The Caring Heart Mega School initiated by Ondo State Governor, Dr Olusegun Mimiko has been described by the Federal Government as a World-class achievement.
The Minister of State for Education, Mr Nyesom Wike announced this in Akure yesterday at the launch of the first Caring Heart Mega Primary School in the country.
He added that the Federal Government has therefore scheduled for Akure the Ondo state capital, the launch of its National Free Textbooks and Resource Materials Scheme for the South West which comes up next week.
According to the minister, the choice of the state capital for the launch was due to the world-class and unparalleled achievements of the state governor, Dr. Olusegun Mimiko’s administration in the education sector in the past three years.
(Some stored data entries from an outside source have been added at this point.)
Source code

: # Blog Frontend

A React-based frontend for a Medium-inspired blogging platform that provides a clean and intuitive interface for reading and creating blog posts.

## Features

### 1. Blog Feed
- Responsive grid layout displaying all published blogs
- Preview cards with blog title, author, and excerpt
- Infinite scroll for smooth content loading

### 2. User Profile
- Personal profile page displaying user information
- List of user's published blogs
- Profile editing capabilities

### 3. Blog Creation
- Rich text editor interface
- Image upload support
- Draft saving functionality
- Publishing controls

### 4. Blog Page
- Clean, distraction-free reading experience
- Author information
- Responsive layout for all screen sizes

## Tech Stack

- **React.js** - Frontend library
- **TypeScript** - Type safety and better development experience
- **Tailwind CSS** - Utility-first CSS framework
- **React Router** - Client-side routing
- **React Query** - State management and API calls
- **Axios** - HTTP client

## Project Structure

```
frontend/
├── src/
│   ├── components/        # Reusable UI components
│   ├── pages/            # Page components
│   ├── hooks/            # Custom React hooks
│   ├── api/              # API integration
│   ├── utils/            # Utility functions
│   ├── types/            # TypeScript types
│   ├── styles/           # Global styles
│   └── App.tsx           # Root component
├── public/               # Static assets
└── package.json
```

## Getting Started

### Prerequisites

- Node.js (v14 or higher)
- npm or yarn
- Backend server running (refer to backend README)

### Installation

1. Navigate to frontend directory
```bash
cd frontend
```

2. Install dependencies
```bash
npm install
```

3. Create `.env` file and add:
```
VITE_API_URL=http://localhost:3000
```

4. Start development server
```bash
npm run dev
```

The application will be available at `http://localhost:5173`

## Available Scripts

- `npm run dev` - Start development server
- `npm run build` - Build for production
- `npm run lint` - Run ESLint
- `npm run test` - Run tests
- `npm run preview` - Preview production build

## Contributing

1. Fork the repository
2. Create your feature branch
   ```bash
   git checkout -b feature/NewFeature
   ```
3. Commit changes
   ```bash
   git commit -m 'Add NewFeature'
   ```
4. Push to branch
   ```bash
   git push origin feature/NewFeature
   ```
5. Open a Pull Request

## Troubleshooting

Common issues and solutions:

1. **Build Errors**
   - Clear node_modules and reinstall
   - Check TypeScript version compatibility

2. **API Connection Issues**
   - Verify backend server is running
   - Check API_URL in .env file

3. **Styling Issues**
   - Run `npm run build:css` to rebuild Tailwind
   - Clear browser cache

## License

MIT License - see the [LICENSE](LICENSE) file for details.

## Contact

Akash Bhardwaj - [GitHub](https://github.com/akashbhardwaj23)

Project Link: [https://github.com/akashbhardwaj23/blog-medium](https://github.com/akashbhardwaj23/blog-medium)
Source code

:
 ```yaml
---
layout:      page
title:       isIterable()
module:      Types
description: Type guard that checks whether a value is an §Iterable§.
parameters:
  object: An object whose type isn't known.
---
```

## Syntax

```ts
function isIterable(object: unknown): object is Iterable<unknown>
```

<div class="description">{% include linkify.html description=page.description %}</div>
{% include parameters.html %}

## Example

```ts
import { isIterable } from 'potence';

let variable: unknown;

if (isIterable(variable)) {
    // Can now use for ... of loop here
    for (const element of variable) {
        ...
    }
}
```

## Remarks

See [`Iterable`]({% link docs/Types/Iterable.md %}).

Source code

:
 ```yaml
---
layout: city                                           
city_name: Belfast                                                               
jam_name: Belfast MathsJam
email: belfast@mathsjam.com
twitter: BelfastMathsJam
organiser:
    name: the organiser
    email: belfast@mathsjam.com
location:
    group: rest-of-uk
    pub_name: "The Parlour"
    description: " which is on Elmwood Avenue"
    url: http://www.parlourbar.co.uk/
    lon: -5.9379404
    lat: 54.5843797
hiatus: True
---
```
‘As Minister of State for Education, I have not seen such a 21st Century-compliant primary school like this one in the entire country. This is the first of its kind in Nigeria. It is simply a world-class achievement”, Wike declared.
Also, the Executive Secretary of the National Universal Basic Education Commission, Alhaji Modibbo Mohammed urged other states in the federation to adopt the Mega School system as another way of strengthening the Universal Basic Education Scheme.
Speaking while commissioning the school, Mimiko said the state government has lifted primary education from its dysfunctional state to higher level in the past two years with the construction of 32 world-class Mega primary schools.
According to him, “Four of the schools which are located across the 18 local government areas of the state are now ready for commissioning, 27 others are at the various stages of completion while more of such schools are on the way.
He said, “Construction work will soon commence in some designated centres among which are Ijare, Olebu and Igbobini as soon as the award process is concluded.
“State public schools, particularly of the primary education variety, face certain irrelevance, if not total extinction via dwindling pupils’ enrolment in the face of serious competition with private schools despite their commercial fees.
“The resultant effect of this inherently discriminatory system is that qualitative, but free primary and secondary education in the state became only a mental construct and catchy political sloganeering because in practice, only the rich could afford it.
The governor explained that the state educational policy provides the opportunity for the lumping of two or more existing primary schools together to make one Mega School instead of having schools inadequate to build an educationally-sound critical mass.
”The Mega Schools are the state government’s way of providing the best of education obtainable in private schools in the state’s public schools system and to serve as models below which future public or private schools cannot fall”, Mimiko said.